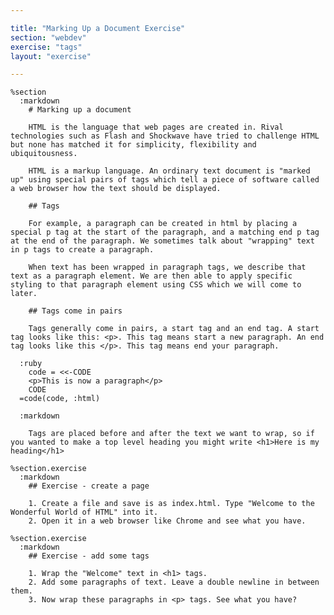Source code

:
 ```yaml
---

title: "Marking Up a Document Exercise"
section: "webdev"
exercise: "tags"
layout: "exercise"

---
```


    %section
      :markdown
        # Marking up a document

        HTML is the language that web pages are created in. Rival technologies such as Flash and Shockwave have tried to challenge HTML but none has matched it for simplicity, flexibility and ubiquitousness.

        HTML is a markup language. An ordinary text document is "marked up" using special pairs of tags which tell a piece of software called a web browser how the text should be displayed.

        ## Tags

        For example, a paragraph can be created in html by placing a special p tag at the start of the paragraph, and a matching end p tag at the end of the paragraph. We sometimes talk about "wrapping" text in p tags to create a paragraph.

        When text has been wrapped in paragraph tags, we describe that text as a paragraph element. We are then able to apply specific styling to that paragraph element using CSS which we will come to later.

        ## Tags come in pairs

        Tags generally come in pairs, a start tag and an end tag. A start tag looks like this: <p>. This tag means start a new paragraph. An end tag looks like this </p>. This tag means end your paragraph.

      :ruby
        code = <<-CODE
        <p>This is now a paragraph</p>
        CODE
      =code(code, :html)

      :markdown

        Tags are placed before and after the text we want to wrap, so if you wanted to make a top level heading you might write <h1>Here is my heading</h1>

    %section.exercise
      :markdown
        ## Exercise - create a page

        1. Create a file and save is as index.html. Type "Welcome to the Wonderful World of HTML" into it.
        2. Open it in a web browser like Chrome and see what you have.

    %section.exercise
      :markdown
        ## Exercise - add some tags

        1. Wrap the "Welcome" text in <h1> tags.
        2. Add some paragraphs of text. Leave a double newline in between them.
        3. Now wrap these paragraphs in <p> tags. See what you have?
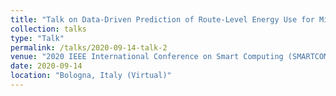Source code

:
 ```yaml
---
title: "Talk on Data-Driven Prediction of Route-Level Energy Use for Mixed-Vehicle Transit Fleets"
collection: talks
type: "Talk"
permalink: /talks/2020-09-14-talk-2
venue: "2020 IEEE International Conference on Smart Computing (SMARTCOMP 2020)"
date: 2020-09-14
location: "Bologna, Italy (Virtual)"
---
```


[//]: # (This is a description of your talk, which is a markdown files that can be all markdown-ified like any other post. Yay markdown!)
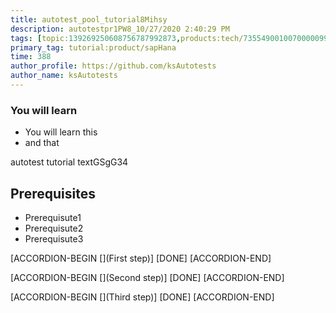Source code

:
 ```yaml
---
title: autotest_pool_tutorial8Mihsy
description: autotestpr1PW8_10/27/2020 2:40:29 PM
tags: [topic:139269250608756787992873,products:tech/73554900100700000996,tutorial:experience/advanced]
primary_tag: tutorial:product/sapHana
time: 388
author_profile: https://github.com/ksAutotests
author_name: ksAutotests
---
```

### You will learn
- You will learn this
- and that

autotest tutorial textGSgG34

## Prerequisites
- Prerequisute1
- Prerequisute2
- Prerequisute3

[ACCORDION-BEGIN [](First step)]
[DONE]
[ACCORDION-END]

[ACCORDION-BEGIN [](Second step)]
[DONE]
[ACCORDION-END]

[ACCORDION-BEGIN [](Third step)]
[DONE]
[ACCORDION-END]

__________

[TASK DETAILS]
Give the records again without a single change, and exclude the pictures.

[SOLUTION FOR THIS EXERCISE]
Source code

:
 ```yaml
---

title: "Marking Up a Document Exercise"
section: "webdev"
exercise: "tags"
layout: "exercise"

---
```


    %section
      :markdown
        # Marking up a document

        HTML is the language that web pages are created in. Rival technologies such as Flash and Shockwave have tried to challenge HTML but none has matched it for simplicity, flexibility and ubiquitousness.

        HTML is a markup language. An ordinary text document is "marked up" using special pairs of tags which tell a piece of software called a web browser how the text should be displayed.

        ## Tags

        For example, a paragraph can be created in html by placing a special p tag at the start of the paragraph, and a matching end p tag at the end of the paragraph. We sometimes talk about "wrapping" text in p tags to create a paragraph.

        When text has been wrapped in paragraph tags, we describe that text as a paragraph element. We are then able to apply specific styling to that paragraph element using CSS which we will come to later.

        ## Tags come in pairs

        Tags generally come in pairs, a start tag and an end tag. A start tag looks like this: <p>. This tag means start a new paragraph. An end tag looks like this </p>. This tag means end your paragraph.

      :ruby
        code = <<-CODE
        <p>This is now a paragraph</p>
        CODE
      =code(code, :html)

      :markdown

        Tags are placed before and after the text we want to wrap, so if you wanted to make a top level heading you might write <h1>Here is my heading</h1>

    %section.exercise
      :markdown
        ## Exercise - create a page

        1. Create a file and save is as index.html. Type "Welcome to the Wonderful World of HTML" into it.
        2. Open it in a web browser like Chrome and see what you have.

    %section.exercise
      :markdown
        ## Exercise - add some tags

        1. Wrap the "Welcome" text in <h1> tags.
        2. Add some paragraphs of text. Leave a double newline in between them.
        3. Now wrap these paragraphs in <p> tags. See what you have?
Source code

:
 ```yaml
---
title: "Talk on Data-Driven Prediction of Route-Level Energy Use for Mixed-Vehicle Transit Fleets"
collection: talks
type: "Talk"
permalink: /talks/2020-09-14-talk-2
venue: "2020 IEEE International Conference on Smart Computing (SMARTCOMP 2020)"
date: 2020-09-14
location: "Bologna, Italy (Virtual)"
---
```


[//]: # (This is a description of your talk, which is a markdown files that can be all markdown-ified like any other post. Yay markdown!)
Source code

:
 ```yaml
---
title: autotest_pool_tutorial8Mihsy
description: autotestpr1PW8_10/27/2020 2:40:29 PM
tags: [topic:139269250608756787992873,products:tech/73554900100700000996,tutorial:experience/advanced]
primary_tag: tutorial:product/sapHana
time: 388
author_profile: https://github.com/ksAutotests
author_name: ksAutotests
---
```

### You will learn
- You will learn this
- and that

autotest tutorial textGSgG34

## Prerequisites
- Prerequisute1
- Prerequisute2
- Prerequisute3

[ACCORDION-BEGIN [](First step)]
[DONE]
[ACCORDION-END]

[ACCORDION-BEGIN [](Second step)]
[DONE]
[ACCORDION-END]

[ACCORDION-BEGIN [](Third step)]
[DONE]
[ACCORDION-END]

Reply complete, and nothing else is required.